Dans les rues à Copenhague, nous avons été des dizaines de milliers à demander la justice climatique. A chanter, à crier, à scander « System change not climate change » (« Changeons le système pas le climat »). Du samedi 12 au vendredi 18 décembre, chaque jour les mobilisations donnaient à voir une foule déterminée mais pacifique, prête à se mettre en péril pour se faire entendre, mais décidée à ne pas répondre à la violence policière. Pendant toute cette semaine, pas une fois je n’ai vu une vitrine cassée, pas une fois un geste agressif de la part d’un manifestant. En face, la police danoise avait sorti le grand jeu: gaz au poivre, arrestations préventives massives, matraques, gaz lacrymo, centres de détention spéciaux. En quelques jours, près de 2000 personnes ont été arrêtées, la plupart sans motif. Des centaines de personnes ont été laissées dehors dans le froid, menotées les mains en arrières pendant des heures avant
d’être emmenées au poste. Le 16 décembre, pendant l’action Reclaim Power, alors que les policiers matraquaient, la foule scandait « We are peaceful, what are you? » (« Nous sommes pacifiques, et vous? »).

L’émergence d’une nouvelle alliance mondiale des peuples?

De quoi avaient-ils peur? Nous étions quelques milliers, pas même la foule énorme que nous espérions voir déferler sur la capitale danoise. Mais pour la première fois dans les négociations climatiques, un mouvement social se levait pour dire « Nous comprenons ce que vous êtes en train de manigancer et nous ne sommes pas d’accord ». Le 16 décembre, une foule bigarrée se serrait les coudes pour défendre la tenue de l’assemblée des peuples à quelques mètres du Bella Center, là où les chefs d’Etat étaient réunis. A côté d’une femme autochtone de Oaxaca (Mexique), un jeune anars suédois, à son bras une militante d’une organisation environnementale des Etats-Unis, à côté encore, un paysan indonésien de la Via Campesina. Ils demandaient que les énergies fossiles restent dans les sols, ils demandaient la souveraineté énergétique et alimentaire, la relocalisation de la production, ils demandaient que les Etats du Nord payent leur dette
écologique aux pays du Sud. Alors que les gouvernements donnaient à voir leur incapacité à agir ensemble, chaque soir à Ragnhildgade, un des lieux de convergence de Climate Justice Action, des centaines de personnes se réunissaient en assemblée pour définir ensemble, par la voie du consensus, les activités et les messages du mouvement. Tous partageaient le même but, faire entendre la voix des peuples pour stopper la crise climatique, et tous ont décidé d’une stratégie commune pour atteindre cet objectif: la désobéissance civile non-violente mais déterminée.

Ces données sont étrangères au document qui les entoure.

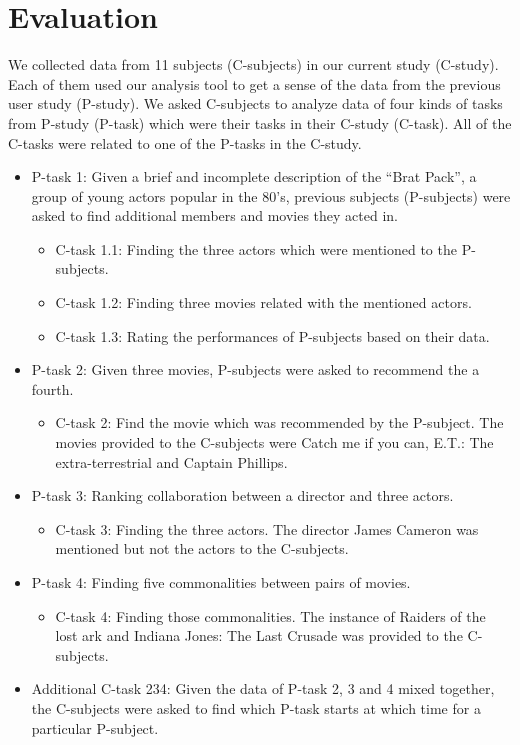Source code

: \section{Evaluation}
\label{sec:Evaluation}
We collected data from 11 subjects (C-subjects) in our current study (C-study). Each of them used our analysis tool to get a sense of the data from the previous user study (P-study). We asked C-subjects to analyze data of four kinds of tasks from P-study (P-task) which were their tasks in their C-study (C-task). All of the C-tasks were related to one of the P-tasks in the C-study.  
\begin{itemize}
	\item P-task 1: Given a brief and incomplete description of the ``Brat Pack'', a group of young actors popular in the 80's, previous subjects (P-subjects) were asked to find additional members and movies they acted in. 
		\begin{itemize}
			\item C-task 1.1:  Finding the three actors which were mentioned to the P-subjects.
			\item C-task 1.2:  Finding three movies related with the mentioned actors.
			\item C-task 1.3:  Rating the performances of P-subjects based on their data.
		\end{itemize}
	\item P-task 2: Given three movies, P-subjects were asked to recommend the a fourth. 
		\begin{itemize}
				\item C-task 2: Find the movie which was recommended by the P-subject. The movies provided to the C-subjects were Catch me if you can, E.T.: The extra-terrestrial and Captain Phillips.
			\end{itemize}
	\item P-task 3: Ranking collaboration between a director and three actors. 
		\begin{itemize}
				\item C-task 3: Finding the three actors. The director James Cameron was mentioned but not the actors to the C-subjects. 
			\end{itemize}
	\item P-task 4: Finding five commonalities between pairs of movies. 
			\begin{itemize}
				\item C-task 4: Finding those commonalities. The instance of Raiders of the lost ark and Indiana Jones: The Last Crusade was provided to the C-subjects. 
			\end{itemize}
	\item Additional C-task 234: Given the data of P-task 2, 3 and 4 mixed together, the C-subjects were asked to find which P-task starts at which time for a particular P-subject.
\end{itemize}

Reprenons notre avenir en main!

Lors de ce sommet de Copenhague, les puissants ont fait savoir au monde entier qu’ils étaient incapables de trouver des solutions au changement climatique. Aujourd’hui plus que jamais, il paraît clairement que nous ne pouvons pas faire confiance à nos gouvernements pour répondre à la crise globale qui menace notre survie collective. Ceux-ci sont trop liés aux intérêts financiers, trop englués dans la défense de leurs privilèges, trop aveugles à la colère qui nous soulève.

Certains seront désespérés, effrayés de découvrir cette réalité. Ils penseront que puisque les Etats ne sont pas capables de trouver un accord, alors tout est perdu. Mais ce n’est pas la fin du monde, plutôt une piqûre de rappel salutaire! Rien ne se passera si nous ne prenons pas en main le changement! L’échec de Copenhague est un appel, un appel à s’organiser, un appel à aller voir nos voisins, nos collègues, nos amis, un appel à se mettre ensemble dans nos quartiers, nos villages, nos entreprises, nos universités, pour construire des solutions et changer le rapport de force qui oppose l’intérêt des populations à celui des puissances financières et économiques.

J’espère cela, j’espère que devant l’incapacité flagrante des gouvernements de nous sauver, NOUS trouverons l’énergie d’organiser un peu partout des assemblées populaires pour la justice climatique. Je me prends à rêver à des assemblées d’assemblées où se construiraient, petit à petit et par le consensus, les réponses que les populations souhaitent pour leur avenir.

Le prochain sommet sur la climat sera au Mexique: prenons exemple sur les mouvements mexicains! En 2006, un grand mouvement social s’y est construit et pendant six mois a pris le contrôle de l’Etat de Oaxaca grâce des assemblées populaires. Nous avons un an avant que, sans doute, les Etats reprennent la main en imposant un nouvel accord basé sur les marchés. 2010 sera crucial. Au Mexique, dans les favellas et les villages, une rumeur circule. 1810 fut l’année de la révolution d’indépendance, 1910 celle de la révolution de Zapata « Terre et Liberté! ». 2010 est pleine de nos attentes.